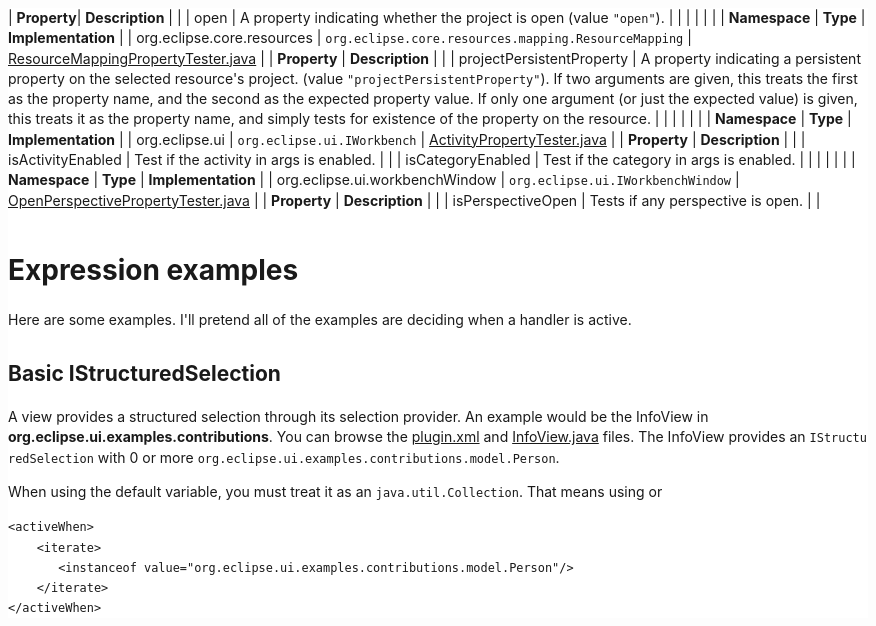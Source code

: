 | **Property**| **Description** |  |
|   open   |   A property indicating whether the project is open (value `"open"`).   |  |
|  |  |  |
| **Namespace** | **Type** | **Implementation** |
| org.eclipse.core.resources |   `org.eclipse.core.resources.mapping.ResourceMapping`   |   [ResourceMappingPropertyTester.java](https://git.eclipse.org/c/platform/eclipse.platform.resources.git/tree/bundles/org.eclipse.core.resources/src/org/eclipse/core/internal/propertytester/ResourceMappingPropertyTester.java)   |
| **Property** | **Description** |  |
|   projectPersistentProperty   |   A property indicating a persistent property on the selected resource's project. (value `"projectPersistentProperty"`). If two arguments are given, this treats the first as the property name, and the second as the expected property value. If only one argument (or just the expected value) is given, this treats it as the property name, and simply tests for existence of the property on the resource.   |  |
|  |  |  |
| **Namespace** | **Type** | **Implementation** |
| org.eclipse.ui |   `org.eclipse.ui.IWorkbench`   |   [ActivityPropertyTester.java](https://git.eclipse.org/c/platform/eclipse.platform.ui.git/tree/bundles/org.eclipse.ui.workbench/Eclipse%20UI/org/eclipse/ui/internal/activities/ActivityPropertyTester.java)   |
| **Property** | **Description** |  |
|   isActivityEnabled   |   Test if the activity in args is enabled.   |  |
|   isCategoryEnabled   |   Test if the category in args is enabled.   |  |
|  |  |  |
| **Namespace** | **Type** | **Implementation** |
| org.eclipse.ui.workbenchWindow |   `org.eclipse.ui.IWorkbenchWindow`   |   [OpenPerspectivePropertyTester.java](https://git.eclipse.org/c/platform/eclipse.platform.ui.git/tree/bundles/org.eclipse.ui.workbench/Eclipse%20UI/org/eclipse/ui/internal/OpenPerspectivePropertyTester.java)   |
| **Property** | **Description** |  |
|   isPerspectiveOpen   |   Tests if any perspective is open.   |  |

Expression examples
===================

Here are some examples. I'll pretend all of the examples are deciding when a handler is active.

Basic IStructuredSelection
--------------------------

A view provides a structured selection through its selection provider. 
An example would be the InfoView in **org.eclipse.ui.examples.contributions**. 
You can browse the [plugin.xml](http://git.eclipse.org/c/platform/eclipse.platform.ui.git/tree/examples/org.eclipse.ui.examples.contributions/plugin.xml) and [InfoView.java](http://git.eclipse.org/c/platform/eclipse.platform.ui.git/tree/examples/org.eclipse.ui.examples.contributions/src/org/eclipse/ui/examples/contributions/view/InfoView.java) files. 
The InfoView provides an `IStructuredSelection` with 0 or more `org.eclipse.ui.examples.contributions.model.Person`.

When using the default variable, you must treat it as an `java.util.Collection`. 
That means using <count> or <iterate>

    <activeWhen>
        <iterate>
           <instanceof value="org.eclipse.ui.examples.contributions.model.Person"/>
        </iterate>
    </activeWhen>
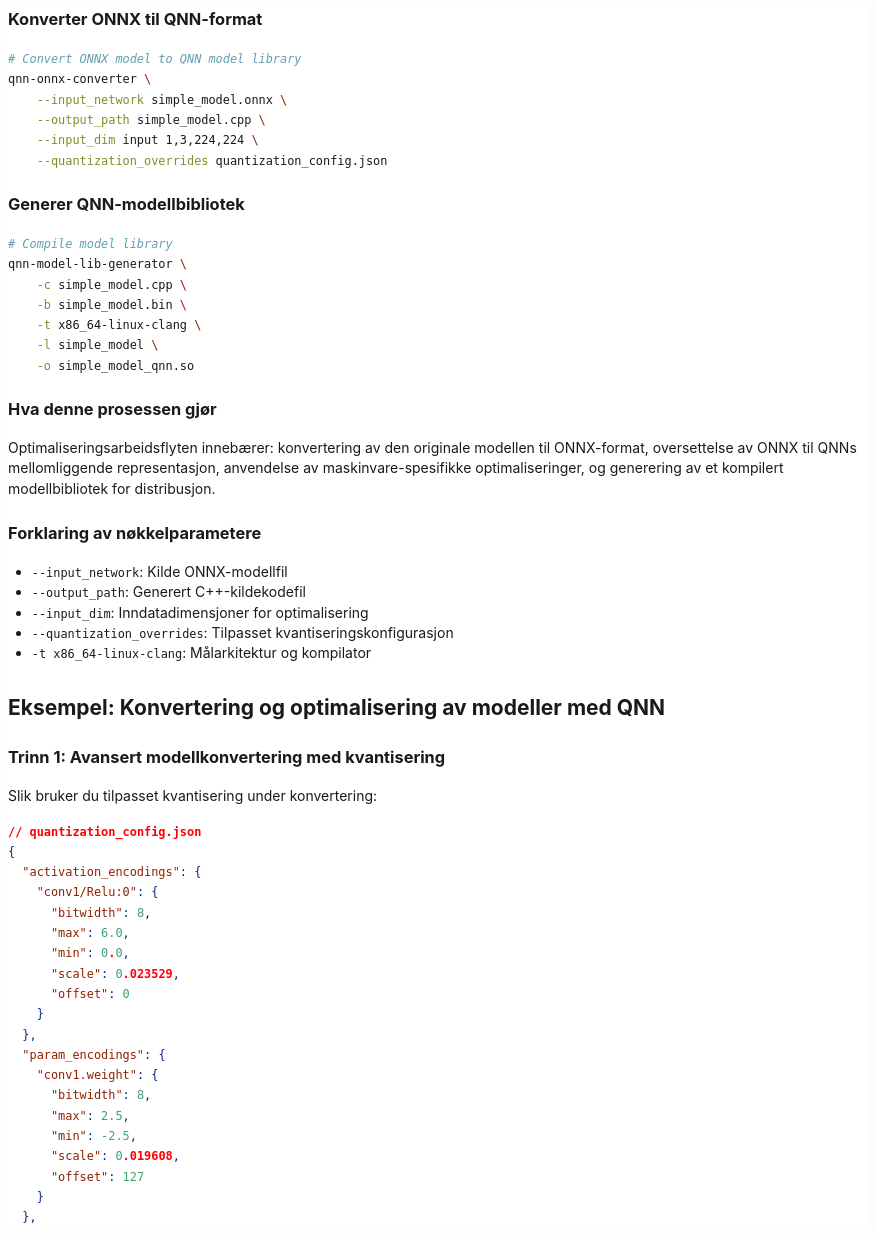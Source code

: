 ### Konverter ONNX til QNN-format

```bash
# Convert ONNX model to QNN model library
qnn-onnx-converter \
    --input_network simple_model.onnx \
    --output_path simple_model.cpp \
    --input_dim input 1,3,224,224 \
    --quantization_overrides quantization_config.json
```

### Generer QNN-modellbibliotek

```bash
# Compile model library
qnn-model-lib-generator \
    -c simple_model.cpp \
    -b simple_model.bin \
    -t x86_64-linux-clang \
    -l simple_model \
    -o simple_model_qnn.so
```

### Hva denne prosessen gjør

Optimaliseringsarbeidsflyten innebærer: konvertering av den originale modellen til ONNX-format, oversettelse av ONNX til QNNs mellomliggende representasjon, anvendelse av maskinvare-spesifikke optimaliseringer, og generering av et kompilert modellbibliotek for distribusjon.

### Forklaring av nøkkelparametere

- `--input_network`: Kilde ONNX-modellfil
- `--output_path`: Generert C++-kildekodefil
- `--input_dim`: Inndatadimensjoner for optimalisering
- `--quantization_overrides`: Tilpasset kvantiseringskonfigurasjon
- `-t x86_64-linux-clang`: Målarkitektur og kompilator

## Eksempel: Konvertering og optimalisering av modeller med QNN

### Trinn 1: Avansert modellkonvertering med kvantisering

Slik bruker du tilpasset kvantisering under konvertering:

```json
// quantization_config.json
{
  "activation_encodings": {
    "conv1/Relu:0": {
      "bitwidth": 8,
      "max": 6.0,
      "min": 0.0,
      "scale": 0.023529,
      "offset": 0
    }
  },
  "param_encodings": {
    "conv1.weight": {
      "bitwidth": 8,
      "max": 2.5,
      "min": -2.5,
      "scale": 0.019608,
      "offset": 127
    }
  },
```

■ ■ ■

→ **PROBLEM DETAILS**
Repeat the records above exactly, without pictures.

→ **RESPONSE TO THIS EXERCISE**
Source code

: | **Property**| **Description** |  |
|   open   |   A property indicating whether the project is open (value `"open"`).   |  |
|  |  |  |
| **Namespace** | **Type** | **Implementation** |
| org.eclipse.core.resources |   `org.eclipse.core.resources.mapping.ResourceMapping`   |   [ResourceMappingPropertyTester.java](https://git.eclipse.org/c/platform/eclipse.platform.resources.git/tree/bundles/org.eclipse.core.resources/src/org/eclipse/core/internal/propertytester/ResourceMappingPropertyTester.java)   |
| **Property** | **Description** |  |
|   projectPersistentProperty   |   A property indicating a persistent property on the selected resource's project. (value `"projectPersistentProperty"`). If two arguments are given, this treats the first as the property name, and the second as the expected property value. If only one argument (or just the expected value) is given, this treats it as the property name, and simply tests for existence of the property on the resource.   |  |
|  |  |  |
| **Namespace** | **Type** | **Implementation** |
| org.eclipse.ui |   `org.eclipse.ui.IWorkbench`   |   [ActivityPropertyTester.java](https://git.eclipse.org/c/platform/eclipse.platform.ui.git/tree/bundles/org.eclipse.ui.workbench/Eclipse%20UI/org/eclipse/ui/internal/activities/ActivityPropertyTester.java)   |
| **Property** | **Description** |  |
|   isActivityEnabled   |   Test if the activity in args is enabled.   |  |
|   isCategoryEnabled   |   Test if the category in args is enabled.   |  |
|  |  |  |
| **Namespace** | **Type** | **Implementation** |
| org.eclipse.ui.workbenchWindow |   `org.eclipse.ui.IWorkbenchWindow`   |   [OpenPerspectivePropertyTester.java](https://git.eclipse.org/c/platform/eclipse.platform.ui.git/tree/bundles/org.eclipse.ui.workbench/Eclipse%20UI/org/eclipse/ui/internal/OpenPerspectivePropertyTester.java)   |
| **Property** | **Description** |  |
|   isPerspectiveOpen   |   Tests if any perspective is open.   |  |

Expression examples
===================

Here are some examples. I'll pretend all of the examples are deciding when a handler is active.

Basic IStructuredSelection
--------------------------

A view provides a structured selection through its selection provider. 
An example would be the InfoView in **org.eclipse.ui.examples.contributions**. 
You can browse the [plugin.xml](http://git.eclipse.org/c/platform/eclipse.platform.ui.git/tree/examples/org.eclipse.ui.examples.contributions/plugin.xml) and [InfoView.java](http://git.eclipse.org/c/platform/eclipse.platform.ui.git/tree/examples/org.eclipse.ui.examples.contributions/src/org/eclipse/ui/examples/contributions/view/InfoView.java) files. 
The InfoView provides an `IStructuredSelection` with 0 or more `org.eclipse.ui.examples.contributions.model.Person`.

When using the default variable, you must treat it as an `java.util.Collection`. 
That means using <count> or <iterate>

    <activeWhen>
        <iterate>
           <instanceof value="org.eclipse.ui.examples.contributions.model.Person"/>
        </iterate>
    </activeWhen>
Source code

: ### Konverter ONNX til QNN-format

```bash
# Convert ONNX model to QNN model library
qnn-onnx-converter \
    --input_network simple_model.onnx \
    --output_path simple_model.cpp \
    --input_dim input 1,3,224,224 \
    --quantization_overrides quantization_config.json
```

### Generer QNN-modellbibliotek

```bash
# Compile model library
qnn-model-lib-generator \
    -c simple_model.cpp \
    -b simple_model.bin \
    -t x86_64-linux-clang \
    -l simple_model \
    -o simple_model_qnn.so
```

### Hva denne prosessen gjør

Optimaliseringsarbeidsflyten innebærer: konvertering av den originale modellen til ONNX-format, oversettelse av ONNX til QNNs mellomliggende representasjon, anvendelse av maskinvare-spesifikke optimaliseringer, og generering av et kompilert modellbibliotek for distribusjon.

### Forklaring av nøkkelparametere

- `--input_network`: Kilde ONNX-modellfil
- `--output_path`: Generert C++-kildekodefil
- `--input_dim`: Inndatadimensjoner for optimalisering
- `--quantization_overrides`: Tilpasset kvantiseringskonfigurasjon
- `-t x86_64-linux-clang`: Målarkitektur og kompilator

## Eksempel: Konvertering og optimalisering av modeller med QNN

### Trinn 1: Avansert modellkonvertering med kvantisering

Slik bruker du tilpasset kvantisering under konvertering:

```json
// quantization_config.json
{
  "activation_encodings": {
    "conv1/Relu:0": {
      "bitwidth": 8,
      "max": 6.0,
      "min": 0.0,
      "scale": 0.023529,
      "offset": 0
    }
  },
  "param_encodings": {
    "conv1.weight": {
      "bitwidth": 8,
      "max": 2.5,
      "min": -2.5,
      "scale": 0.019608,
      "offset": 127
    }
  },
```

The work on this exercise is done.